Hollywoodzka Holland, śląski Kutz, swojski Lis i oporowy Peru wspólnie wykrzykują, że PIS oszukał wyborców. Że tym, którzy głosowali na prawicę w sumie chodziło o to, aby skrócić program Lisa o 5 minut, ale za to, aby był nadawany dwa razy częściej.
Jednak jak okiem w obiektywnych mediach sięgnąć, kamery nie znajdują choć jednego głosującego na PIS, który rzekłby, że czuje się oszukany. Wyborcę takiego trudno znaleźć i trzeba by w poszukiwaniu przeprowadzić riserdża, bo to ludzie zamieszkujący niedostępne bagna, gdzie wozy transmisyjne nie dojeżdżają.
Zatem w imieniu wciąż poszukiwanego i nieosiągalnego dla mediów zawiedzionego obrońcy PIS wypowiadają się odsunięci przez chwilową pomyłkę wyborczą od władzy oraz uznane złotouste autorytety.
A to mistrzowie pióra, którzy bez dotacji nie wydali jednej książki.
A to socjologowie z ośrodków utrzymywanych za państwowe pieniądze wiedzący, że ich strumień się zmniejszy, choć na razie mają sporo zamówień na petru-sondaże.
A to profesorowie i dyrektorzy, którzy wciąż boją się o jedno pytanie „a skąd ty się tam właściwie wziąłeś?”.
Z poważnymi minami w imieniu zawiedzionego wyborcy PIS-u wypowiadają się również autorytety sędziowskie, pamiętający, że należą do chlubnego, jednego z nielicznych środowisk nielustrowanych. Na czele tej palestry stoi sędzia, któremu poglądami, jak sam wielokrotnie przypominał, najbliżej do PO, po poglądy PISowe poważnemu sędziemu – powiedzmy to otwarcie – no nie przystoją.
Kulturowej otoczki dodają wypowiedzi wspaniałych aktorów, którzy przez 8 lat wspaniale deklamowali wszelkie obelgi na poprzednią opozycję, przyjmując za to skromne i zawsze niewystraczające na pełne rozwinięcie skrzydeł dofinansowania z budżetów. Na czoło wysunął się tu bezstronny Marek Kondrat, któremu zarzucenie, aby jego zakodowanie miało coś wspólnego z bankowym podatkiem byłoby grubą obsceną.

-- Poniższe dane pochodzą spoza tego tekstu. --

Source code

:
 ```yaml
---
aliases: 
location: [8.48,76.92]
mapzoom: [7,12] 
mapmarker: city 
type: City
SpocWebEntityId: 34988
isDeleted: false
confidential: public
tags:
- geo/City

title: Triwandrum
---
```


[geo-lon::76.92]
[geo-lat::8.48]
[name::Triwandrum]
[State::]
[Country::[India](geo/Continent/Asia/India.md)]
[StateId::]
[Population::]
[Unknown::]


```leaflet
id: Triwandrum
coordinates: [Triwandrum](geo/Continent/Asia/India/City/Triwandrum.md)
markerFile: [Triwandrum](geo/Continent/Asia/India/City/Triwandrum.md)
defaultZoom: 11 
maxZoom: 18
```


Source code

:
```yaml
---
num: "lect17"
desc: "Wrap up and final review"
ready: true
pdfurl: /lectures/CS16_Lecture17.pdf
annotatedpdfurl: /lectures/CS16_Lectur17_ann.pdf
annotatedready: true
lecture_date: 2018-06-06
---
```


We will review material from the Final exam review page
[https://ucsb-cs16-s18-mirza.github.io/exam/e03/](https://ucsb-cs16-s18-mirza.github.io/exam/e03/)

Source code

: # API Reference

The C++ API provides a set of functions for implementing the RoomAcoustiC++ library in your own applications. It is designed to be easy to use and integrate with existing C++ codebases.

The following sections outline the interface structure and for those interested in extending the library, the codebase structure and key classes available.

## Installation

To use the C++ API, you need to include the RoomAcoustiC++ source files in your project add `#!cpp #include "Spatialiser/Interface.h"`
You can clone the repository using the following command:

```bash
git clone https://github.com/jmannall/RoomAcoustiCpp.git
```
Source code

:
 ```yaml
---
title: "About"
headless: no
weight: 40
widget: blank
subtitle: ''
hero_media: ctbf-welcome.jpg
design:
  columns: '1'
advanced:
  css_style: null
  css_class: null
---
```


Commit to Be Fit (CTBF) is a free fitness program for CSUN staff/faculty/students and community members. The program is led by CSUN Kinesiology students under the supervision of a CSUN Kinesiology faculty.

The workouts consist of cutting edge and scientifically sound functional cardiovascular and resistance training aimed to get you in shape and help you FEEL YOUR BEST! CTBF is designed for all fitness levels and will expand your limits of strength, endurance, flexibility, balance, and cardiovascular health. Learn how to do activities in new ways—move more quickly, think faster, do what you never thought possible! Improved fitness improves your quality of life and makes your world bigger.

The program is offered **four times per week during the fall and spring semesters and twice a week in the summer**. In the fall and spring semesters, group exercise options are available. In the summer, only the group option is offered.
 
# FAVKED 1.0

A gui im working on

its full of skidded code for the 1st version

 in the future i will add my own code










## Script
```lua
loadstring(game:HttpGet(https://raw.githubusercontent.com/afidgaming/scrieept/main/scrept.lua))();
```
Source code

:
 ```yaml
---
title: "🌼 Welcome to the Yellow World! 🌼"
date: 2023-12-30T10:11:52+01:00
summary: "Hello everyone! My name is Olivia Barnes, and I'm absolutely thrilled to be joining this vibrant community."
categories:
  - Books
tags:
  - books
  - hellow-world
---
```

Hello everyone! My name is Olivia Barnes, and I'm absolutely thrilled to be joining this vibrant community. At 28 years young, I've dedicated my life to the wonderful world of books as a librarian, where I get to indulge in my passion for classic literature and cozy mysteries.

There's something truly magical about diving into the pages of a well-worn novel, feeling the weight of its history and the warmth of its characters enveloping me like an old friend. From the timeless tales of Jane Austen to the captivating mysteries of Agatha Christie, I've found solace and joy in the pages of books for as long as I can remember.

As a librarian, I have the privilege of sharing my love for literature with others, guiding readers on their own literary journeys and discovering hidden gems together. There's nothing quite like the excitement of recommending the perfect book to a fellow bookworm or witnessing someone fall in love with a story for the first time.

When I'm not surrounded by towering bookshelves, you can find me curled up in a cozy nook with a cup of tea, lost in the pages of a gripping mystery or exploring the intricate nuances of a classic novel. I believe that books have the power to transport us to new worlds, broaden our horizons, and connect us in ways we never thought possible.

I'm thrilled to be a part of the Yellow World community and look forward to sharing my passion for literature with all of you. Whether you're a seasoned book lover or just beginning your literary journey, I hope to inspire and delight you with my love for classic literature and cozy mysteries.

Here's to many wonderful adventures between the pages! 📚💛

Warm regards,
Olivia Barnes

Wszystkim wtórują, oddając swe bezstronne i dziewicze łamy, demokratyczne media, gdyż zapowiedziano odcięcie wielomilionowych wpływów z reklam, których publikowaniem poprzedni rząd regulował skutecznie słusznie przecież niski poziom krytyki władzy.
Zatem wyborca PIS-u może czuć się zaopiekowany, może spokojnie siedzieć w jakimś Grabowie czy Ostrowie Zabagiennym i głaskać kota (bo każdy wyborca PIS-u ma kota i mieszka gdzieś daleko). Może bezrefleksyjnie i ksenofobicznie patrzeć na średniowieczną i zupełnie niepostępową choinkę. Strojąc żłóbek może pomilczeć nacjonalistycznie lub nawet faszystowsko się zamarzyć o poprzednich świętach w opozycji.

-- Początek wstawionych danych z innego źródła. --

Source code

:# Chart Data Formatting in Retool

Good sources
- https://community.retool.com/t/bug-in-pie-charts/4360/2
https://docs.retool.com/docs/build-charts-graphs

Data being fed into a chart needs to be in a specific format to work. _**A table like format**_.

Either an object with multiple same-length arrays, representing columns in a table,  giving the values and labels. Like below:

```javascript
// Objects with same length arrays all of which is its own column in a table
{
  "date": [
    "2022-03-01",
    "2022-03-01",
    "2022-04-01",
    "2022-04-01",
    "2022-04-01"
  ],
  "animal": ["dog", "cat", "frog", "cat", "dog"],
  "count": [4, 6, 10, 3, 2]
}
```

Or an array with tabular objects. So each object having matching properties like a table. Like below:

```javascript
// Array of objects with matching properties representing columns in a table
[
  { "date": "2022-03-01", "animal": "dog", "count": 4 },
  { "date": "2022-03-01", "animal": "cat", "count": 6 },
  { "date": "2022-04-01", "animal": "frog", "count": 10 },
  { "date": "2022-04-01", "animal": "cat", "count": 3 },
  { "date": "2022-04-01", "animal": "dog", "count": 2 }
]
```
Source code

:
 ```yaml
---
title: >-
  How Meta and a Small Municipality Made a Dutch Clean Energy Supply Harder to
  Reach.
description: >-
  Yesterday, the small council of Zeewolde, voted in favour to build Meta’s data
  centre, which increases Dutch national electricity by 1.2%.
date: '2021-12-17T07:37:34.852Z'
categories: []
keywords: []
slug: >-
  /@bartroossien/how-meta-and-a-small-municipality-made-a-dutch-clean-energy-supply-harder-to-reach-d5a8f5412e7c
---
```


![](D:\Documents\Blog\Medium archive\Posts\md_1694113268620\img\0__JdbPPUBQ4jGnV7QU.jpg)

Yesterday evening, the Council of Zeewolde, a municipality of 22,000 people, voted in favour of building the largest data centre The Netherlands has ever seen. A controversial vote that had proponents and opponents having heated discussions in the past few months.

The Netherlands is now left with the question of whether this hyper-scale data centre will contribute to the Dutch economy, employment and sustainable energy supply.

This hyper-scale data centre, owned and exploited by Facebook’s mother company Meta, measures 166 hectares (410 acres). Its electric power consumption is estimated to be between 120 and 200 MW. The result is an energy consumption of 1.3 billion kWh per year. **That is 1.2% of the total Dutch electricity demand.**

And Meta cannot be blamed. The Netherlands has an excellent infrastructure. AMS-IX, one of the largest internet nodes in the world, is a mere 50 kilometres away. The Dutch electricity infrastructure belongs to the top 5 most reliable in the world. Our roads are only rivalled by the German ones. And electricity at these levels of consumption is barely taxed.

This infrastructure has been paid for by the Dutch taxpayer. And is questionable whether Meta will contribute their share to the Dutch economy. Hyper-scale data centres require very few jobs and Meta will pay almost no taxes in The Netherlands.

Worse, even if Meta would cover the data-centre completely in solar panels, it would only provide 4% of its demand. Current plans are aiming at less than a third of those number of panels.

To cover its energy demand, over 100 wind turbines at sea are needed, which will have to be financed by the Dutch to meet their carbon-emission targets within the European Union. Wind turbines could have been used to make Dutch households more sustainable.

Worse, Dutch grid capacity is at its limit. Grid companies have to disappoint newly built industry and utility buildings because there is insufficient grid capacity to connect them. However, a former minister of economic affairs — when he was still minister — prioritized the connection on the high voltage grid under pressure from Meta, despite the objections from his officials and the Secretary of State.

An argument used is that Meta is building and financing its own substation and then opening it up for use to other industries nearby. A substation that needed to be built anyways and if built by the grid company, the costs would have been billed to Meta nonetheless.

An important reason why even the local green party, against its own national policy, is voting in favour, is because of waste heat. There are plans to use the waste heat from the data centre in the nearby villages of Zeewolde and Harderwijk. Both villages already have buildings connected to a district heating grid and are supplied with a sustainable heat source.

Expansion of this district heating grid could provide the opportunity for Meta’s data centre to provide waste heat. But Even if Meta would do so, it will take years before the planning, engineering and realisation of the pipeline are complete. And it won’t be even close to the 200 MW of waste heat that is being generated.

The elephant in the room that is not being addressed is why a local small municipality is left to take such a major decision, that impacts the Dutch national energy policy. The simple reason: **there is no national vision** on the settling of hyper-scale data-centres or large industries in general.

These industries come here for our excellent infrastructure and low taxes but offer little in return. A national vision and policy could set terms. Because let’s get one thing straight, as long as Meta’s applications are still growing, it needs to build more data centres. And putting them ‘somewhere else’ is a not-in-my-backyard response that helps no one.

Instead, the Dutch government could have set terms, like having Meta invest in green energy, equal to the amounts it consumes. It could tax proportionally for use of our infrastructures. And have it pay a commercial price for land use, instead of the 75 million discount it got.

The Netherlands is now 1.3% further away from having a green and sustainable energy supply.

Bo na szczęście są czujni ludzie, którzy zamiast niego, w czasie jego nieobecności, choroby czy przypadkowej absencji podczas pobytu w kościele wypowiedzą się za niego.
Takie niby żarty, bo tymczasem objęci tą medialną troską wyborcy PIS-u przygotowują w spokoju święta. Patrzą przez szkieło na zakodowane pochody i dziwą się. Że też tym bogatym, mogącym wynająć ze 100 staczy, chce się tak samemu marznąć?

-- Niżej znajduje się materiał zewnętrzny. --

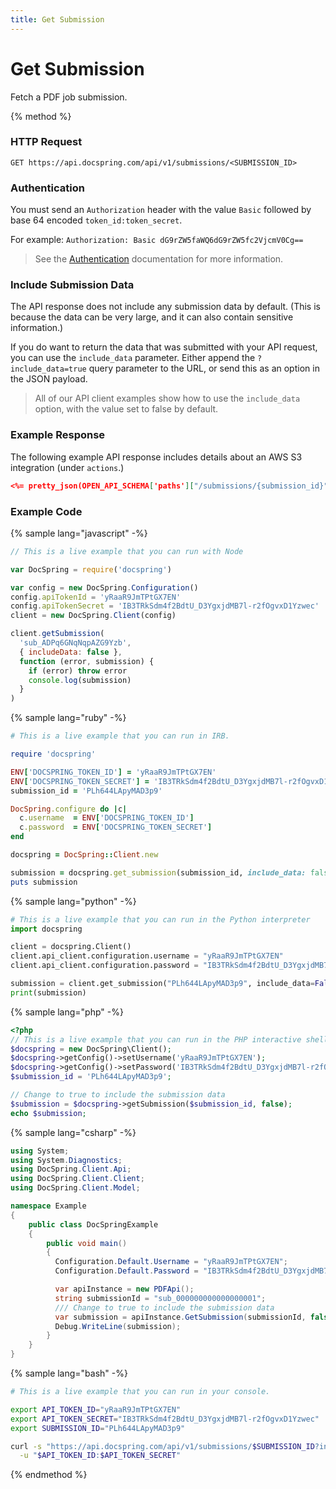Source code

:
 ```yaml
---
title: Get Submission
---
```


# Get Submission

Fetch a PDF job submission.

{% method %}

### HTTP Request

`GET https://api.docspring.com/api/v1/submissions/<SUBMISSION_ID>`

### Authentication

You must send an `Authorization` header with the value `Basic` followed by base 64 encoded `token_id:token_secret`.

For example: `Authorization: Basic dG9rZW5faWQ6dG9rZW5fc2VjcmV0Cg==`

> See the [Authentication](authentication.md) documentation for more information.

### Include Submission Data

The API response does not include any submission data by default. (This is because the data can be very large, and it can also contain sensitive information.)

If you do want to return the data that was submitted with your API request, you can use the `include_data` parameter. Either append the `?include_data=true` query parameter to the URL, or send this as an option in the JSON payload.

> All of our API client examples show how to use the `include_data` option, with the value set to false by default.

### Example Response

The following example API response includes details about an AWS S3 integration (under `actions`.)

```json
<%= pretty_json(OPEN_API_SCHEMA['paths']["/submissions/{submission_id}"]["get"]["responses"]["200"]["examples"]["application/json"]) %>
```

### Example Code

{% sample lang="javascript" -%}

```javascript
// This is a live example that you can run with Node

var DocSpring = require('docspring')

var config = new DocSpring.Configuration()
config.apiTokenId = 'yRaaR9JmTPtGX7EN'
config.apiTokenSecret = 'IB3TRkSdm4f2BdtU_D3YgxjdMB7l-r2fOgvxD1Yzwec'
client = new DocSpring.Client(config)

client.getSubmission(
  'sub_ADPq6GNqNqpAZG9Yzb',
  { includeData: false },
  function (error, submission) {
    if (error) throw error
    console.log(submission)
  }
)
```

{% sample lang="ruby" -%}

```ruby
# This is a live example that you can run in IRB.

require 'docspring'

ENV['DOCSPRING_TOKEN_ID'] = 'yRaaR9JmTPtGX7EN'
ENV['DOCSPRING_TOKEN_SECRET'] = 'IB3TRkSdm4f2BdtU_D3YgxjdMB7l-r2fOgvxD1Yzwec'
submission_id = 'PLh644LApyMAD3p9'

DocSpring.configure do |c|
  c.username  = ENV['DOCSPRING_TOKEN_ID']
  c.password  = ENV['DOCSPRING_TOKEN_SECRET']
end

docspring = DocSpring::Client.new

submission = docspring.get_submission(submission_id, include_data: false)
puts submission
```

{% sample lang="python" -%}

```python
# This is a live example that you can run in the Python interpreter
import docspring

client = docspring.Client()
client.api_client.configuration.username = "yRaaR9JmTPtGX7EN"
client.api_client.configuration.password = "IB3TRkSdm4f2BdtU_D3YgxjdMB7l-r2fOgvxD1Yzwec"

submission = client.get_submission("PLh644LApyMAD3p9", include_data=False)
print(submission)
```

{% sample lang="php" -%}

```php
<?php
// This is a live example that you can run in the PHP interactive shell (php -a)
$docspring = new DocSpring\Client();
$docspring->getConfig()->setUsername('yRaaR9JmTPtGX7EN');
$docspring->getConfig()->setPassword('IB3TRkSdm4f2BdtU_D3YgxjdMB7l-r2fOgvxD1Yzwec');
$submission_id = 'PLh644LApyMAD3p9';

// Change to true to include the submission data
$submission = $docspring->getSubmission($submission_id, false);
echo $submission;
```

{% sample lang="csharp" -%}

```csharp
using System;
using System.Diagnostics;
using DocSpring.Client.Api;
using DocSpring.Client.Client;
using DocSpring.Client.Model;

namespace Example
{
    public class DocSpringExample
    {
        public void main()
        {
          Configuration.Default.Username = "yRaaR9JmTPtGX7EN";
          Configuration.Default.Password = "IB3TRkSdm4f2BdtU_D3YgxjdMB7l-r2fOgvxD1Yzwec";

          var apiInstance = new PDFApi();
          string submissionId = "sub_000000000000000001";
          /// Change to true to include the submission data
          var submission = apiInstance.GetSubmission(submissionId, false);
          Debug.WriteLine(submission);
        }
    }
}
```

{% sample lang="bash" -%}

```bash
# This is a live example that you can run in your console.

export API_TOKEN_ID="yRaaR9JmTPtGX7EN"
export API_TOKEN_SECRET="IB3TRkSdm4f2BdtU_D3YgxjdMB7l-r2fOgvxD1Yzwec"
export SUBMISSION_ID="PLh644LApyMAD3p9"

curl -s "https://api.docspring.com/api/v1/submissions/$SUBMISSION_ID?include_data=false" \
  -u "$API_TOKEN_ID:$API_TOKEN_SECRET"
```

{% endmethod %}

Czasem znad krojonej sałatki padnie:
– O Macierewicza pokazują.
– Niech tam przewietrzy te zsowieciałe saloniki – syknie znad zielonego groszku pisowiec.
Czasami przypomni się myśl, że lidera JK tak zmaltretowano medialnie i oczywiście obiektywnie, i że premierem być nie może.
– Jednak Jarek byłby… – próbuje wtedy zagaić pisowiec, lecz spotyka się z karcącym wzrokiem znad marchewki.
– Beatka też jest dobra – ucina pisówka – lampki już naprawiłeś?